Below are some records. Say how many of their lines contain the string "Gods", and give nothing but the number.

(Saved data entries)
───
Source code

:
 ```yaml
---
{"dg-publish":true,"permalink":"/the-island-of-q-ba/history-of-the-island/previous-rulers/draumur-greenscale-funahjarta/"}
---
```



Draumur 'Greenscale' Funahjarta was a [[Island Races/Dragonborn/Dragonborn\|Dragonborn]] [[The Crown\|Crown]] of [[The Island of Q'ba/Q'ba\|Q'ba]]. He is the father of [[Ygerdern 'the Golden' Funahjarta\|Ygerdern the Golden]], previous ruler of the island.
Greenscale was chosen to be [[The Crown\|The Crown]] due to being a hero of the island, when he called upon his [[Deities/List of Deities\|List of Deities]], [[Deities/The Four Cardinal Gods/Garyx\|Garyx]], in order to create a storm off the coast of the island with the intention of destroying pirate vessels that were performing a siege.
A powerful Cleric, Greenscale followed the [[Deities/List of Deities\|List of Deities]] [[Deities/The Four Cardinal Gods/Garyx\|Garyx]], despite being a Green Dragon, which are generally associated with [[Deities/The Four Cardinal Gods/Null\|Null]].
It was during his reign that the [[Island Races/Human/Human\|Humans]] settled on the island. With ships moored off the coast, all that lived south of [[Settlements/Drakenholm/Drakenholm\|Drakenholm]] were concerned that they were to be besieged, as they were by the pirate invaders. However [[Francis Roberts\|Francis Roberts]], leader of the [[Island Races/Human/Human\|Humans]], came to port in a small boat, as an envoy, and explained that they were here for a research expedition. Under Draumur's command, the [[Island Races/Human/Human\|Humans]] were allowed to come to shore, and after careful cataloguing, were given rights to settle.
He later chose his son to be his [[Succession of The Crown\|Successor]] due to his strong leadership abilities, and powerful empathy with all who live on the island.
───
## RESPONSE TO THE TASK
2